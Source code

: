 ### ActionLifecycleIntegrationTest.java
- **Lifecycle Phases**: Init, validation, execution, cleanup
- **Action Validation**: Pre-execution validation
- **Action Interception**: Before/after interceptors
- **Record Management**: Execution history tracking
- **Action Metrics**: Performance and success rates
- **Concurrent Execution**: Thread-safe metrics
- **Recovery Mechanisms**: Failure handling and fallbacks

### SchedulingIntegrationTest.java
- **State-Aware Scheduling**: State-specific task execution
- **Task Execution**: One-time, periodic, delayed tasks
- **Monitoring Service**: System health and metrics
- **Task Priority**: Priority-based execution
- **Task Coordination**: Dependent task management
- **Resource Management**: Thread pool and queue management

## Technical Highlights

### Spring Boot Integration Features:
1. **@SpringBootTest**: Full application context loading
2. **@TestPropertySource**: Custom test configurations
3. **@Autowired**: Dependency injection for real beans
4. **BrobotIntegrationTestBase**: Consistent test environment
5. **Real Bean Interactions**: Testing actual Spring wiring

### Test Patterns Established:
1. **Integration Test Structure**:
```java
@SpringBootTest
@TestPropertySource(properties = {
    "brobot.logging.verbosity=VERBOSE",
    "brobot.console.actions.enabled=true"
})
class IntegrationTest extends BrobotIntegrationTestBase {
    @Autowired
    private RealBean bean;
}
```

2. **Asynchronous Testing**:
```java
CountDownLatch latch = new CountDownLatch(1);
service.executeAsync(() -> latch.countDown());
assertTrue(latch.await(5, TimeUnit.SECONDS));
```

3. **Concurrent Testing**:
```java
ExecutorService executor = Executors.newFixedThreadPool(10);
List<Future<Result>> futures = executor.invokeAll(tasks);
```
==
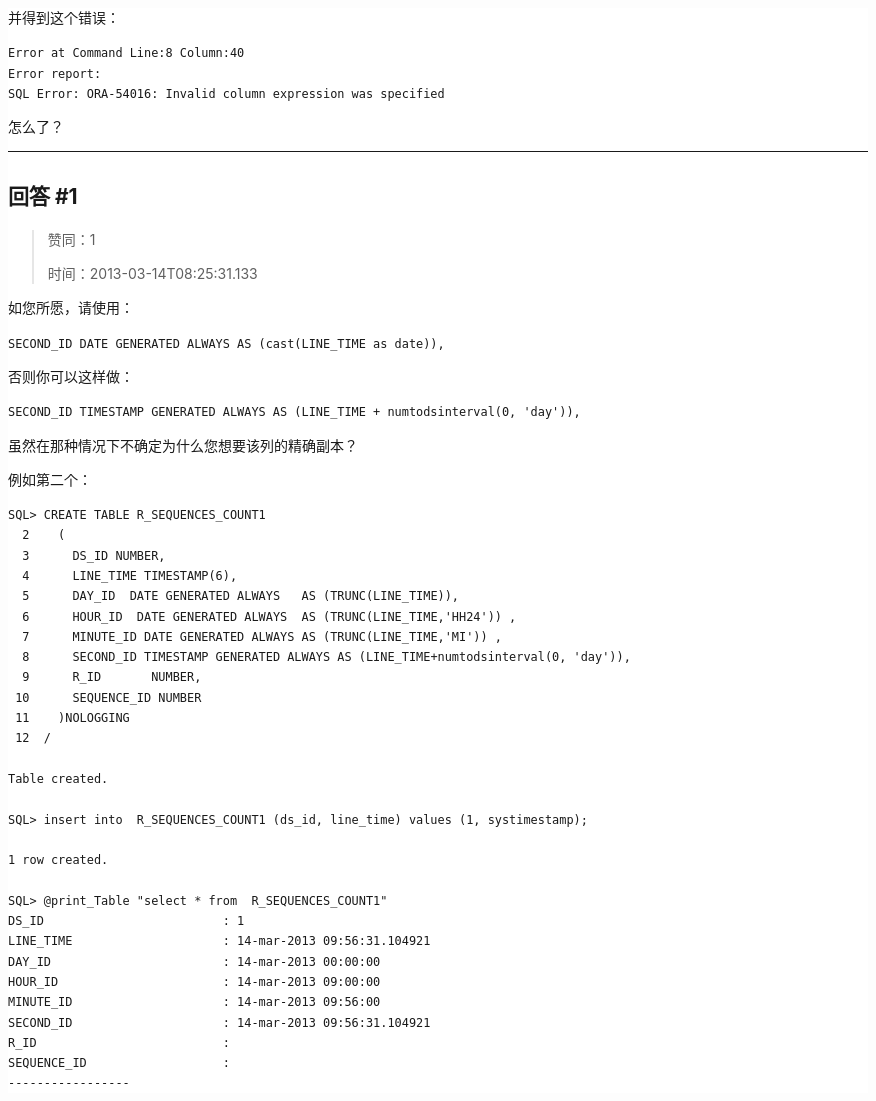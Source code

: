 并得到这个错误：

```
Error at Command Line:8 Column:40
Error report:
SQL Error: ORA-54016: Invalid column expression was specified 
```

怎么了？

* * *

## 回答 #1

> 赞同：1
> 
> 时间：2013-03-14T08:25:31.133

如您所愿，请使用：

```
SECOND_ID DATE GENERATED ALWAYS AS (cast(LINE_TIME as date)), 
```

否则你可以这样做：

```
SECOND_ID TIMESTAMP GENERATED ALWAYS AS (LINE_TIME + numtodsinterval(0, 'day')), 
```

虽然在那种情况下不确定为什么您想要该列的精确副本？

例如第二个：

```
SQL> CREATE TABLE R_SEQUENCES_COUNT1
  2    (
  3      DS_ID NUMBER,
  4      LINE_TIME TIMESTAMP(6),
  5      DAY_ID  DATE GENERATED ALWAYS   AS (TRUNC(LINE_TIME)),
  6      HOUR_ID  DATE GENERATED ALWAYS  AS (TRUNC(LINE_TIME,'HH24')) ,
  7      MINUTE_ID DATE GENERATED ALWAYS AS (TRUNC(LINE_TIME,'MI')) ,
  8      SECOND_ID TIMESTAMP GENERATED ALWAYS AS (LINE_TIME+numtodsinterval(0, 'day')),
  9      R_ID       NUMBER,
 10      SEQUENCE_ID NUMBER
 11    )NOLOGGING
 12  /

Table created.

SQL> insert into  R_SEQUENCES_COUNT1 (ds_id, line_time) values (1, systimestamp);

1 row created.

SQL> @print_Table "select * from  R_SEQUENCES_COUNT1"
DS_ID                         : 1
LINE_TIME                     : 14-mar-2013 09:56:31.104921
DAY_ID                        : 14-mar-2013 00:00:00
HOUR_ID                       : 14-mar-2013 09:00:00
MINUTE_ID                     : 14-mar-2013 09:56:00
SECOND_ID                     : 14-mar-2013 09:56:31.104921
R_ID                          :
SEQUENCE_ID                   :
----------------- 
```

:: Exercise goal ::
In the entries above, find each line with "latch" and copy it.

:: Problem solution ::
CountDownLatch latch = new CountDownLatch(1);
service.executeAsync(() -> latch.countDown());
assertTrue(latch.await(5, TimeUnit.SECONDS));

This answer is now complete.